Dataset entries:
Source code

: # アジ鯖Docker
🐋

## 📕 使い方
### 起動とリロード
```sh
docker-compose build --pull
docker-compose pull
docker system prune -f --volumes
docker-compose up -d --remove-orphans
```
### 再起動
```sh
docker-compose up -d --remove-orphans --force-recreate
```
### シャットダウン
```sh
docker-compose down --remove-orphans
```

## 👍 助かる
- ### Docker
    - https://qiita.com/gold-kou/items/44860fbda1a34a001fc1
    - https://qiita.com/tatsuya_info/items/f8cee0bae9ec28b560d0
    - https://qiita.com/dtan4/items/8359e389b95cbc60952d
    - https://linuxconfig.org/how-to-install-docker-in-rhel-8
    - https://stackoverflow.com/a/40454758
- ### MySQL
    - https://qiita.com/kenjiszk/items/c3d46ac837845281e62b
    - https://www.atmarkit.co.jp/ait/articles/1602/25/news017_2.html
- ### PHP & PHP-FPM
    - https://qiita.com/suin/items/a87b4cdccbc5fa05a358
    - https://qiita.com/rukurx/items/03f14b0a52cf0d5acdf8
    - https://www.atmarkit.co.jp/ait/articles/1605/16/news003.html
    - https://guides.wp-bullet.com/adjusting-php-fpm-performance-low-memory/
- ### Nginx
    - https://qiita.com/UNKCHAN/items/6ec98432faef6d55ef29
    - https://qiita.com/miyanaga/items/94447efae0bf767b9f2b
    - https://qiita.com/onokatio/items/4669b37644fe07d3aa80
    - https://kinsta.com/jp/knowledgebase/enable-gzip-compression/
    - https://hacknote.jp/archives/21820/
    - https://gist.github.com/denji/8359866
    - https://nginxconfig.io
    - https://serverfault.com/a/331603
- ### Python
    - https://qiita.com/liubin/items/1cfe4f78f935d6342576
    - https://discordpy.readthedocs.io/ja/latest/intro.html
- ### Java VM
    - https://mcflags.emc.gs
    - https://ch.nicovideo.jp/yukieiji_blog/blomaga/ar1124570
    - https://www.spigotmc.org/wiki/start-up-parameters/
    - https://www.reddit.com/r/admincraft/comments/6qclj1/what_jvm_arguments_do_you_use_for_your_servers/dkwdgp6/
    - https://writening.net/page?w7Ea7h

TASK REQUIREMENTS ▸ Each line above should be copied exactly, with no line missing.

RESULT FOR THIS EXERCISE ▸
Source code

: # アジ鯖Docker
🐋

## 📕 使い方
### 起動とリロード
```sh
docker-compose build --pull
docker-compose pull
docker system prune -f --volumes
docker-compose up -d --remove-orphans
```
### 再起動
```sh
docker-compose up -d --remove-orphans --force-recreate
```
### シャットダウン
```sh
docker-compose down --remove-orphans
```

## 👍 助かる
- ### Docker
    - https://qiita.com/gold-kou/items/44860fbda1a34a001fc1
    - https://qiita.com/tatsuya_info/items/f8cee0bae9ec28b560d0
    - https://qiita.com/dtan4/items/8359e389b95cbc60952d
    - https://linuxconfig.org/how-to-install-docker-in-rhel-8
    - https://stackoverflow.com/a/40454758
- ### MySQL
    - https://qiita.com/kenjiszk/items/c3d46ac837845281e62b
    - https://www.atmarkit.co.jp/ait/articles/1602/25/news017_2.html
- ### PHP & PHP-FPM
    - https://qiita.com/suin/items/a87b4cdccbc5fa05a358
    - https://qiita.com/rukurx/items/03f14b0a52cf0d5acdf8
    - https://www.atmarkit.co.jp/ait/articles/1605/16/news003.html
    - https://guides.wp-bullet.com/adjusting-php-fpm-performance-low-memory/
- ### Nginx
    - https://qiita.com/UNKCHAN/items/6ec98432faef6d55ef29
    - https://qiita.com/miyanaga/items/94447efae0bf767b9f2b
    - https://qiita.com/onokatio/items/4669b37644fe07d3aa80
    - https://kinsta.com/jp/knowledgebase/enable-gzip-compression/
    - https://hacknote.jp/archives/21820/
    - https://gist.github.com/denji/8359866
    - https://nginxconfig.io
    - https://serverfault.com/a/331603
- ### Python
    - https://qiita.com/liubin/items/1cfe4f78f935d6342576
    - https://discordpy.readthedocs.io/ja/latest/intro.html
- ### Java VM
    - https://mcflags.emc.gs
    - https://ch.nicovideo.jp/yukieiji_blog/blomaga/ar1124570
    - https://www.spigotmc.org/wiki/start-up-parameters/
    - https://www.reddit.com/r/admincraft/comments/6qclj1/what_jvm_arguments_do_you_use_for_your_servers/dkwdgp6/
    - https://writening.net/page?w7Ea7h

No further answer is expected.